Luehrsen K R, Walbot V
Department of Biological Sciences, Stanford University, CA 94305.
Mol Gen Genet. 1991 Jan;225(1):81-93. doi: 10.1007/BF00282645.
The inclusion of the alcohol dehydrogenase 1-S(Adh 1-S) intron 1 in the transcription unit of maize gene constructs has been shown to increase gene expression in cultured maize cells. We have extended these studies with Adh1-S intron 1 using the firefly luciferase, Escherichia coli beta-glucuronidase and chloramphenicol acetyltransferase reporter genes adjoined to different plant promoters and find enhancement of transient gene expression in all cases but one. We also show that the enhancement phenomenon can be mediated by the third intron of the maize actin gene. In all cases tested, the inclusion of an intron results in increased levels of steady-state RNA. The degree of enhancement depends on the exon sequences flanking the intron; flanking exons also influence the efficiency of intron splicing. Unexpectedly, unspliced RNAs accumulate during the transient assay.

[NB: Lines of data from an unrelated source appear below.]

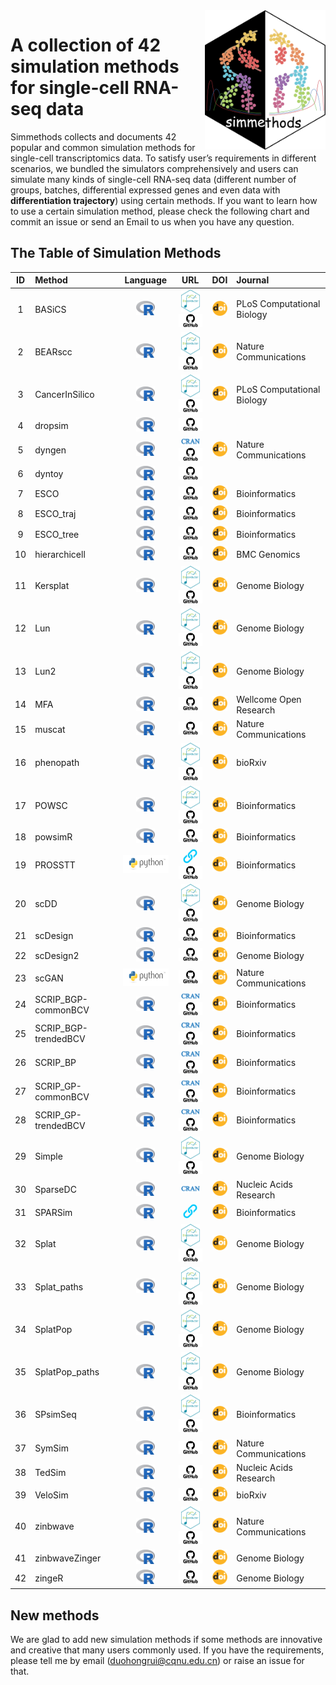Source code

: 
<img src="man/figures/simmethods_logo.png" align="right" width = "193px" height="223px"/>

# A collection of 42 simulation methods for single-cell RNA-seq data

Simmethods collects and documents 42 popular and common simulation
methods for single-cell transcriptomics data. To satisfy user’s
requirements in different scenarios, we bundled the simulators
comprehensively and users can simulate many kinds of single-cell RNA-seq
data (different number of groups, batches, differential expressed genes
and even data with **differentiation trajectory**) using certain
methods. If you want to learn how to use a certain simulation method,
please check the following chart and commit an issue or send an Email to
us when you have any question.

## The Table of Simulation Methods

| ID  | Method               |                              Language                              |                                                                                                                                                   URL                                                                                                                                                   |                                                               DOI                                                                | Journal                    |
|:---:|:---------------------|:------------------------------------------------------------------:|:-------------------------------------------------------------------------------------------------------------------------------------------------------------------------------------------------------------------------------------------------------------------------------------------------------:|:--------------------------------------------------------------------------------------------------------------------------------:|:---------------------------|
|  1  | BASiCS               |   <img src='man/figures/R_logo.png' height='23px' width='30px'>    |           <a href='https://bioconductor.org/packages/release/bioc/html/BASiCS.html'><img src='man/figures/bioconductor_logo.png' height='36px' width = '30px'></a> <a href='https://github.com/catavallejos/BASiCS'><img src='man/figures/github_logo.png' height='21px' width = '38px'></a>            |   <a href='https://doi.org/10.1371/journal.pcbi.1004333'><img src='man/figures/doi_logo.png' height='24px' width = '24px'></a>   | PLoS Computational Biology |
|  2  | BEARscc              |   <img src='man/figures/R_logo.png' height='23px' width='30px'>    |         <a href='https://www.bioconductor.org/packages/release/bioc/html/BEARscc.html'><img src='man/figures/bioconductor_logo.png' height='36px' width = '30px'></a> <a href='https://github.com/seversond12/BEARscc'><img src='man/figures/github_logo.png' height='21px' width = '38px'></a>         |    <a href='https://doi.org/10.1038/s41467-018-03608-y'><img src='man/figures/doi_logo.png' height='24px' width = '24px'></a>    | Nature Communications      |
|  3  | CancerInSilico       |   <img src='man/figures/R_logo.png' height='23px' width='30px'>    |   <a href='https://www.bioconductor.org/packages/release/bioc/html/CancerInSilico.html'><img src='man/figures/bioconductor_logo.png' height='36px' width = '30px'></a> <a href='https://github.com/FertigLab/CancerInSilico'><img src='man/figures/github_logo.png' height='21px' width = '38px'></a>   |   <a href='https://doi.org/10.1371/journal.pcbi.1006935'><img src='man/figures/doi_logo.png' height='24px' width = '24px'></a>   | PLoS Computational Biology |
|  4  | dropsim              |   <img src='man/figures/R_logo.png' height='23px' width='30px'>    |                                                                                        <a href='https://github.com/marchinilab/dropsim'><img src='man/figures/github_logo.png' height='21px' width = '38px'></a>                                                                                        |                                                                                                                                  |                            |
|  5  | dyngen               |   <img src='man/figures/R_logo.png' height='23px' width='30px'>    |                      <a href='https://cran.r-project.org/web/packages/dyngen/index.html'><img src='man/figures/CRAN.png' height='12.5px' width = '30px'></a> <a href='https://github.com/dynverse/dyngen'><img src='man/figures/github_logo.png' height='21px' width = '38px'></a>                      |    <a href='https://doi.org/10.1038/s41467-021-24152-2'><img src='man/figures/doi_logo.png' height='24px' width = '24px'></a>    | Nature Communications      |
|  6  | dyntoy               |   <img src='man/figures/R_logo.png' height='23px' width='30px'>    |                                                                                          <a href='https://github.com/dynverse/dyntoy'><img src='man/figures/github_logo.png' height='21px' width = '38px'></a>                                                                                          |                                                                                                                                  |                            |
|  7  | ESCO                 |   <img src='man/figures/R_logo.png' height='23px' width='30px'>    |                                                                                           <a href='https://github.com/JINJINT/ESCO'><img src='man/figures/github_logo.png' height='21px' width = '38px'></a>                                                                                            |  <a href='https://doi.org/10.1093/bioinformatics/btab116'><img src='man/figures/doi_logo.png' height='24px' width = '24px'></a>  | Bioinformatics             |
|  8  | ESCO_traj            |   <img src='man/figures/R_logo.png' height='23px' width='30px'>    |                                                                                           <a href='https://github.com/JINJINT/ESCO'><img src='man/figures/github_logo.png' height='21px' width = '38px'></a>                                                                                            |  <a href='https://doi.org/10.1093/bioinformatics/btab116'><img src='man/figures/doi_logo.png' height='24px' width = '24px'></a>  | Bioinformatics             |
|  9  | ESCO_tree            |   <img src='man/figures/R_logo.png' height='23px' width='30px'>    |                                                                                           <a href='https://github.com/JINJINT/ESCO'><img src='man/figures/github_logo.png' height='21px' width = '38px'></a>                                                                                            |  <a href='https://doi.org/10.1093/bioinformatics/btab116'><img src='man/figures/doi_logo.png' height='24px' width = '24px'></a>  | Bioinformatics             |
| 10  | hierarchicell        |   <img src='man/figures/R_logo.png' height='23px' width='30px'>    |                                                                                       <a href='https://github.com/kdzimm/hierarchicell'><img src='man/figures/github_logo.png' height='21px' width = '38px'></a>                                                                                        |    <a href='https://doi.org/10.1186/s12864-021-07635-w'><img src='man/figures/doi_logo.png' height='24px' width = '24px'></a>    | BMC Genomics               |
| 11  | Kersplat             |   <img src='man/figures/R_logo.png' height='23px' width='30px'>    |            <a href='https://bioconductor.org/packages/release/bioc/html/splatter.html'><img src='man/figures/bioconductor_logo.png' height='36px' width = '30px'></a> <a href='https://github.com/Oshlack/splatter'><img src='man/figures/github_logo.png' height='21px' width = '38px'></a>            |    <a href='https://doi.org/10.1186/s13059-017-1305-0'><img src='man/figures/doi_logo.png' height='24px' width = '24px'></a>     | Genome Biology             |
| 12  | Lun                  |   <img src='man/figures/R_logo.png' height='23px' width='30px'>    |            <a href='https://bioconductor.org/packages/release/bioc/html/splatter.html'><img src='man/figures/bioconductor_logo.png' height='36px' width = '30px'></a> <a href='https://github.com/Oshlack/splatter'><img src='man/figures/github_logo.png' height='21px' width = '38px'></a>            |    <a href='https://doi.org/10.1186/s13059-017-1305-0'><img src='man/figures/doi_logo.png' height='24px' width = '24px'></a>     | Genome Biology             |
| 13  | Lun2                 |   <img src='man/figures/R_logo.png' height='23px' width='30px'>    |            <a href='https://bioconductor.org/packages/release/bioc/html/splatter.html'><img src='man/figures/bioconductor_logo.png' height='36px' width = '30px'></a> <a href='https://github.com/Oshlack/splatter'><img src='man/figures/github_logo.png' height='21px' width = '38px'></a>            |    <a href='https://doi.org/10.1186/s13059-017-1305-0'><img src='man/figures/doi_logo.png' height='24px' width = '24px'></a>     | Genome Biology             |
| 14  | MFA                  |   <img src='man/figures/R_logo.png' height='23px' width='30px'>    |                                                                                        <a href='https://github.com/kieranrcampbell/mfa'><img src='man/figures/github_logo.png' height='21px' width = '38px'></a>                                                                                        | <a href='https://doi.org/10.12688/wellcomeopenres.11087.1'><img src='man/figures/doi_logo.png' height='24px' width = '24px'></a> | Wellcome Open Research     |
| 15  | muscat               |   <img src='man/figures/R_logo.png' height='23px' width='30px'>    |                                                                                          <a href='https://github.com/HelenaLC/muscat'><img src='man/figures/github_logo.png' height='21px' width = '38px'></a>                                                                                          |    <a href='https://doi.org/10.1038/s41467-020-19894-4'><img src='man/figures/doi_logo.png' height='24px' width = '24px'></a>    | Nature Communications      |
| 16  | phenopath            |   <img src='man/figures/R_logo.png' height='23px' width='30px'>    |       <a href='https://bioconductor.org/packages/release/bioc/html/phenopath.html'><img src='man/figures/bioconductor_logo.png' height='36px' width = '30px'></a> <a href='https://github.com/kieranrcampbell/phenopath'><img src='man/figures/github_logo.png' height='21px' width = '38px'></a>       |          <a href='https://doi.org/10.1101/159913'><img src='man/figures/doi_logo.png' height='24px' width = '24px'></a>          | bioRxiv                    |
| 17  | POWSC                |   <img src='man/figures/R_logo.png' height='23px' width='30px'>    |              <a href='http://www.bioconductor.org/packages/release/bioc/html/POWSC.html'><img src='man/figures/bioconductor_logo.png' height='36px' width = '30px'></a> <a href='https://github.com/suke18/POWSC'><img src='man/figures/github_logo.png' height='21px' width = '38px'></a>              |  <a href='https://doi.org/10.1093/bioinformatics/btaa607'><img src='man/figures/doi_logo.png' height='24px' width = '24px'></a>  | Bioinformatics             |
| 18  | powsimR              |   <img src='man/figures/R_logo.png' height='23px' width='30px'>    |                                                                                          <a href='https://github.com/bvieth/powsimR'><img src='man/figures/github_logo.png' height='21px' width = '38px'></a>                                                                                           |  <a href='https://doi.org/10.1093/bioinformatics/btx435'><img src='man/figures/doi_logo.png' height='24px' width = '24px'></a>   | Bioinformatics             |
| 19  | PROSSTT              | <img src='man/figures/python_logo.png' height='28px' width='84px'> |                           <a href='http://wwwuser.gwdg.de/~compbiol/prosstt/doc/'><img src='man/figures/URL.png' height='25px' width = '25px'></a> <a href='https://github.com/soedinglab/prosstt/'><img src='man/figures/github_logo.png' height='21px' width = '38px'></a>                            |  <a href='https://doi.org/10.1093/bioinformatics/btz078'><img src='man/figures/doi_logo.png' height='24px' width = '24px'></a>   | Bioinformatics             |
| 20  | scDD                 |   <img src='man/figures/R_logo.png' height='23px' width='30px'>    |            <a href='https://www.bioconductor.org/packages/release/bioc/html/scDD.html'><img src='man/figures/bioconductor_logo.png' height='36px' width = '30px'></a> <a href='https://github.com/kdkorthauer/scDD'><img src='man/figures/github_logo.png' height='21px' width = '38px'></a>            |    <a href='https://doi.org/10.1186/s13059-016-1077-y'><img src='man/figures/doi_logo.png' height='24px' width = '24px'></a>     | Genome Biology             |
| 21  | scDesign             |   <img src='man/figures/R_logo.png' height='23px' width='30px'>    |                                                                                       <a href='https://github.com/Vivianstats/scDesign'><img src='man/figures/github_logo.png' height='21px' width = '38px'></a>                                                                                        |  <a href='https://doi.org/10.1093/bioinformatics/btz321'><img src='man/figures/doi_logo.png' height='24px' width = '24px'></a>   | Bioinformatics             |
| 22  | scDesign2            |   <img src='man/figures/R_logo.png' height='23px' width='30px'>    |                                                                                        <a href='https://github.com/JSB-UCLA/scDesign2'><img src='man/figures/github_logo.png' height='21px' width = '38px'></a>                                                                                         |    <a href='https://doi.org/10.1186/s13059-021-02367-2'><img src='man/figures/doi_logo.png' height='24px' width = '24px'></a>    | Genome Biology             |
| 23  | scGAN                | <img src='man/figures/python_logo.png' height='28px' width='84px'> |                                                                                          <a href='https://github.com/imsb-uke/scGAN'><img src='man/figures/github_logo.png' height='21px' width = '38px'></a>                                                                                           |    <a href='https://doi.org/10.1038/s41467-019-14018-z'><img src='man/figures/doi_logo.png' height='24px' width = '24px'></a>    | Nature Communications      |
| 24  | SCRIP_BGP-commonBCV  |   <img src='man/figures/R_logo.png' height='23px' width='30px'>    |                      <a href='https://cran.r-project.org/web/packages/SCRIP/index.html'><img src='man/figures/CRAN.png' height='12.5px' width = '30px'></a> <a href='https://github.com/thecailab/SCRIP'><img src='man/figures/github_logo.png' height='21px' width = '38px'></a>                       |  <a href='https://doi.org/10.1093/bioinformatics/btab824'><img src='man/figures/doi_logo.png' height='24px' width = '24px'></a>  | Bioinformatics             |
| 25  | SCRIP_BGP-trendedBCV |   <img src='man/figures/R_logo.png' height='23px' width='30px'>    |                      <a href='https://cran.r-project.org/web/packages/SCRIP/index.html'><img src='man/figures/CRAN.png' height='12.5px' width = '30px'></a> <a href='https://github.com/thecailab/SCRIP'><img src='man/figures/github_logo.png' height='21px' width = '38px'></a>                       |  <a href='https://doi.org/10.1093/bioinformatics/btab824'><img src='man/figures/doi_logo.png' height='24px' width = '24px'></a>  | Bioinformatics             |
| 26  | SCRIP_BP             |   <img src='man/figures/R_logo.png' height='23px' width='30px'>    |                      <a href='https://cran.r-project.org/web/packages/SCRIP/index.html'><img src='man/figures/CRAN.png' height='12.5px' width = '30px'></a> <a href='https://github.com/thecailab/SCRIP'><img src='man/figures/github_logo.png' height='21px' width = '38px'></a>                       |  <a href='https://doi.org/10.1093/bioinformatics/btab824'><img src='man/figures/doi_logo.png' height='24px' width = '24px'></a>  | Bioinformatics             |
| 27  | SCRIP_GP-commonBCV   |   <img src='man/figures/R_logo.png' height='23px' width='30px'>    |                      <a href='https://cran.r-project.org/web/packages/SCRIP/index.html'><img src='man/figures/CRAN.png' height='12.5px' width = '30px'></a> <a href='https://github.com/thecailab/SCRIP'><img src='man/figures/github_logo.png' height='21px' width = '38px'></a>                       |  <a href='https://doi.org/10.1093/bioinformatics/btab824'><img src='man/figures/doi_logo.png' height='24px' width = '24px'></a>  | Bioinformatics             |
| 28  | SCRIP_GP-trendedBCV  |   <img src='man/figures/R_logo.png' height='23px' width='30px'>    |                      <a href='https://cran.r-project.org/web/packages/SCRIP/index.html'><img src='man/figures/CRAN.png' height='12.5px' width = '30px'></a> <a href='https://github.com/thecailab/SCRIP'><img src='man/figures/github_logo.png' height='21px' width = '38px'></a>                       |  <a href='https://doi.org/10.1093/bioinformatics/btab824'><img src='man/figures/doi_logo.png' height='24px' width = '24px'></a>  | Bioinformatics             |
| 29  | Simple               |   <img src='man/figures/R_logo.png' height='23px' width='30px'>    |            <a href='https://bioconductor.org/packages/release/bioc/html/splatter.html'><img src='man/figures/bioconductor_logo.png' height='36px' width = '30px'></a> <a href='https://github.com/Oshlack/splatter'><img src='man/figures/github_logo.png' height='21px' width = '38px'></a>            |    <a href='https://doi.org/10.1186/s13059-017-1305-0'><img src='man/figures/doi_logo.png' height='24px' width = '24px'></a>     | Genome Biology             |
| 30  | SparseDC             |   <img src='man/figures/R_logo.png' height='23px' width='30px'>    |                                                                                 <a href='https://cran.rstudio.com/web/packages/SparseDC/index.html'><img src='man/figures/CRAN.png' height='12.5px' width = '30px'></a>                                                                                 |       <a href='https://doi.org/10.1093/nar/gkx1113'><img src='man/figures/doi_logo.png' height='24px' width = '24px'></a>        | Nucleic Acids Research     |
| 31  | SPARSim              |   <img src='man/figures/R_logo.png' height='23px' width='30px'>    |                                                                                             <a href='https://gitlab.com/sysbiobig/sparsim'><img src='man/figures/URL.png' height='25px' width = '25px'></a>                                                                                             |  <a href='https://doi.org/10.1093/bioinformatics/btz752'><img src='man/figures/doi_logo.png' height='24px' width = '24px'></a>   | Bioinformatics             |
| 32  | Splat                |   <img src='man/figures/R_logo.png' height='23px' width='30px'>    |            <a href='https://bioconductor.org/packages/release/bioc/html/splatter.html'><img src='man/figures/bioconductor_logo.png' height='36px' width = '30px'></a> <a href='https://github.com/Oshlack/splatter'><img src='man/figures/github_logo.png' height='21px' width = '38px'></a>            |    <a href='https://doi.org/10.1186/s13059-017-1305-0'><img src='man/figures/doi_logo.png' height='24px' width = '24px'></a>     | Genome Biology             |
| 33  | Splat_paths          |   <img src='man/figures/R_logo.png' height='23px' width='30px'>    |            <a href='https://bioconductor.org/packages/release/bioc/html/splatter.html'><img src='man/figures/bioconductor_logo.png' height='36px' width = '30px'></a> <a href='https://github.com/Oshlack/splatter'><img src='man/figures/github_logo.png' height='21px' width = '38px'></a>            |    <a href='https://doi.org/10.1186/s13059-017-1305-0'><img src='man/figures/doi_logo.png' height='24px' width = '24px'></a>     | Genome Biology             |
| 34  | SplatPop             |   <img src='man/figures/R_logo.png' height='23px' width='30px'>    |            <a href='https://bioconductor.org/packages/release/bioc/html/splatter.html'><img src='man/figures/bioconductor_logo.png' height='36px' width = '30px'></a> <a href='https://github.com/Oshlack/splatter'><img src='man/figures/github_logo.png' height='21px' width = '38px'></a>            |    <a href='https://doi.org/10.1186/s13059-021-02546-1'><img src='man/figures/doi_logo.png' height='24px' width = '24px'></a>    | Genome Biology             |
| 35  | SplatPop_paths       |   <img src='man/figures/R_logo.png' height='23px' width='30px'>    |            <a href='https://bioconductor.org/packages/release/bioc/html/splatter.html'><img src='man/figures/bioconductor_logo.png' height='36px' width = '30px'></a> <a href='https://github.com/Oshlack/splatter'><img src='man/figures/github_logo.png' height='21px' width = '38px'></a>            |    <a href='https://doi.org/10.1186/s13059-021-02546-1'><img src='man/figures/doi_logo.png' height='24px' width = '24px'></a>    | Genome Biology             |
| 36  | SPsimSeq             |   <img src='man/figures/R_logo.png' height='23px' width='30px'>    | <a href='https://www.bioconductor.org/packages/release/bioc/html/SPsimSeq.html'><img src='man/figures/bioconductor_logo.png' height='36px' width = '30px'></a> <a href='https://github.com/CenterForStatistics-UGent/SPsimSeq'><img src='man/figures/github_logo.png' height='21px' width = '38px'></a> |  <a href='https://doi.org/10.1093/bioinformatics/btaa105'><img src='man/figures/doi_logo.png' height='24px' width = '24px'></a>  | Bioinformatics             |
| 37  | SymSim               |   <img src='man/figures/R_logo.png' height='23px' width='30px'>    |                                                                                          <a href='https://github.com/YosefLab/SymSim'><img src='man/figures/github_logo.png' height='21px' width = '38px'></a>                                                                                          |    <a href='https://doi.org/10.1038/s41467-019-10500-w'><img src='man/figures/doi_logo.png' height='24px' width = '24px'></a>    | Nature Communications      |
| 38  | TedSim               |   <img src='man/figures/R_logo.png' height='23px' width='30px'>    |                                                                                          <a href='https://github.com/Galaxeee/TedSim'><img src='man/figures/github_logo.png' height='21px' width = '38px'></a>                                                                                          |       <a href='https://doi.org/10.1093/nar/gkac235'><img src='man/figures/doi_logo.png' height='24px' width = '24px'></a>        | Nucleic Acids Research     |
| 39  | VeloSim              |   <img src='man/figures/R_logo.png' height='23px' width='30px'>    |                                                                                         <a href='https://github.com/PeterZZQ/VeloSim'><img src='man/figures/github_logo.png' height='21px' width = '38px'></a>                                                                                          |    <a href='https://doi.org/10.1101/2021.01.11.426277'><img src='man/figures/doi_logo.png' height='24px' width = '24px'></a>     | bioRxiv                    |
| 40  | zinbwave             |   <img src='man/figures/R_logo.png' height='23px' width='30px'>    |           <a href='http://www.bioconductor.org/packages/release/bioc/html/zinbwave.html'><img src='man/figures/bioconductor_logo.png' height='36px' width = '30px'></a> <a href='https://github.com/drisso/zinbwave'><img src='man/figures/github_logo.png' height='21px' width = '38px'></a>           |    <a href='https://doi.org/10.1038/s41467-017-02554-5'><img src='man/figures/doi_logo.png' height='24px' width = '24px'></a>    | Nature Communications      |
| 41  | zinbwaveZinger       |   <img src='man/figures/R_logo.png' height='23px' width='30px'>    |                                                                                     <a href='https://github.com/statOmics/zinbwaveZinger'><img src='man/figures/github_logo.png' height='21px' width = '38px'></a>                                                                                      |    <a href='https://doi.org/10.1186/s13059-018-1406-4'><img src='man/figures/doi_logo.png' height='24px' width = '24px'></a>     | Genome Biology             |
| 42  | zingeR               |   <img src='man/figures/R_logo.png' height='23px' width='30px'>    |                                                                                         <a href='https://github.com/statOmics/zingeR'><img src='man/figures/github_logo.png' height='21px' width = '38px'></a>                                                                                          |    <a href='https://doi.org/10.1186/s13059-018-1406-4'><img src='man/figures/doi_logo.png' height='24px' width = '24px'></a>     | Genome Biology             |

## New methods

We are glad to add new simulation methods if some methods are innovative
and creative that many users commonly used. If you have the
requirements, please tell me by email (<duohongrui@cqnu.edu.cn>) or
raise an issue for that.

已证明在玉米基因构建体的转录单元中包含乙醇脱氢酶1-S(Adh 1-S)内含子1可提高培养的玉米细胞中的基因表达。我们使用萤火虫荧光素酶、大肠杆菌β-葡萄糖醛酸酶和氯霉素乙酰转移酶报告基因,将其与不同的植物启动子相连,对Adh1-S内含子1进行了这些研究的扩展,发现除了一种情况外,在所有情况下瞬时基因表达均得到增强。我们还表明,增强现象可由玉米肌动蛋白基因的第三个内含子介导。在所有测试的情况下,内含子的包含导致稳态RNA水平增加。增强程度取决于内含子两侧的外显子序列;侧翼外显子也影响内含子剪接的效率。出乎意料的是,在瞬时测定过程中未剪接的RNA会积累。